- [Work instructions]:
An exact copy of the entries is needed, with every picture left out.

***** Input for this task

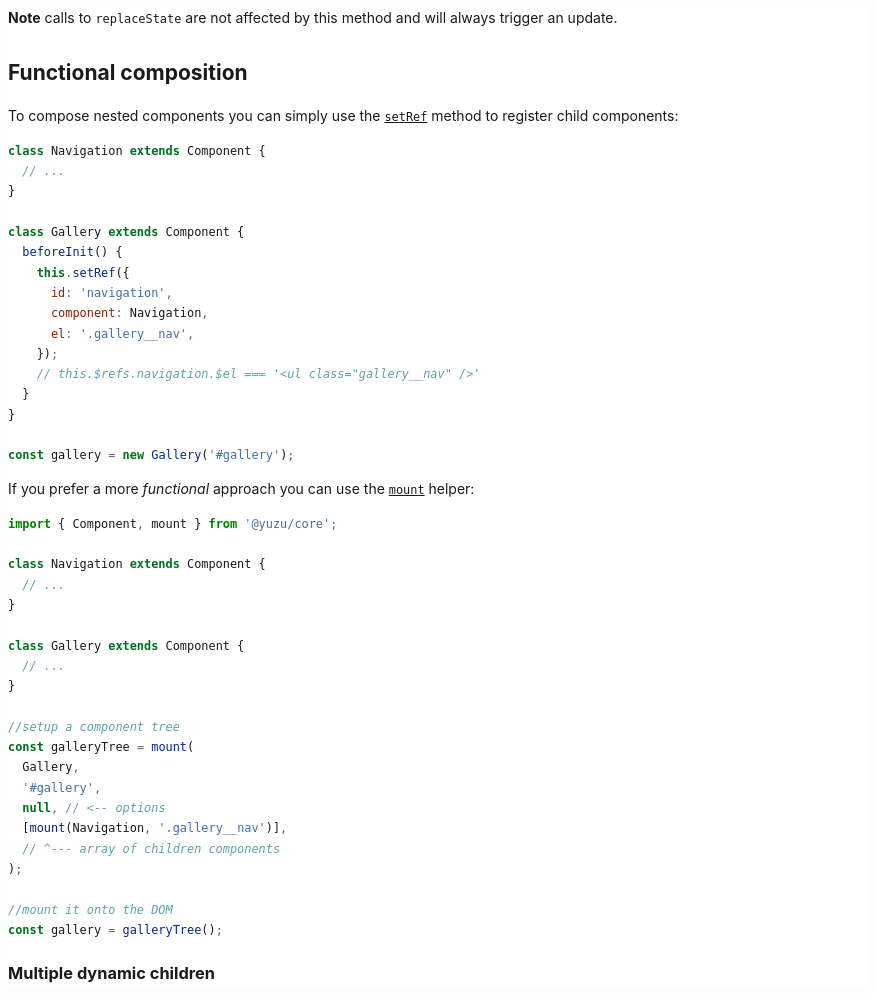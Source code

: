 **Note** calls to `replaceState` are not affected by this method and will always trigger an update.

## Functional composition

To compose nested components you can simply use the [`setRef`](doc/component.md#setref) method to register child components:

```js
class Navigation extends Component {
  // ...
}

class Gallery extends Component {
  beforeInit() {
    this.setRef({
      id: 'navigation',
      component: Navigation,
      el: '.gallery__nav',
    });
    // this.$refs.navigation.$el === '<ul class="gallery__nav" />'
  }
}

const gallery = new Gallery('#gallery');
```

If you prefer a more _functional_ approach you can use the [`mount`](doc/mount.md) helper:

```js
import { Component, mount } from '@yuzu/core';

class Navigation extends Component {
  // ...
}

class Gallery extends Component {
  // ...
}

//setup a component tree
const galleryTree = mount(
  Gallery,
  '#gallery',
  null, // <-- options
  [mount(Navigation, '.gallery__nav')],
  // ^--- array of children components
);

//mount it onto the DOM
const gallery = galleryTree();
```

### Multiple dynamic children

**********

- [Expected output]:
Source code

: **Note** calls to `replaceState` are not affected by this method and will always trigger an update.

## Functional composition

To compose nested components you can simply use the [`setRef`](doc/component.md#setref) method to register child components:

```js
class Navigation extends Component {
  // ...
}

class Gallery extends Component {
  beforeInit() {
    this.setRef({
      id: 'navigation',
      component: Navigation,
      el: '.gallery__nav',
    });
    // this.$refs.navigation.$el === '<ul class="gallery__nav" />'
  }
}

const gallery = new Gallery('#gallery');
```

If you prefer a more _functional_ approach you can use the [`mount`](doc/mount.md) helper:

```js
import { Component, mount } from '@yuzu/core';

class Navigation extends Component {
  // ...
}

class Gallery extends Component {
  // ...
}

//setup a component tree
const galleryTree = mount(
  Gallery,
  '#gallery',
  null, // <-- options
  [mount(Navigation, '.gallery__nav')],
  // ^--- array of children components
);

//mount it onto the DOM
const gallery = galleryTree();
```

### Multiple dynamic children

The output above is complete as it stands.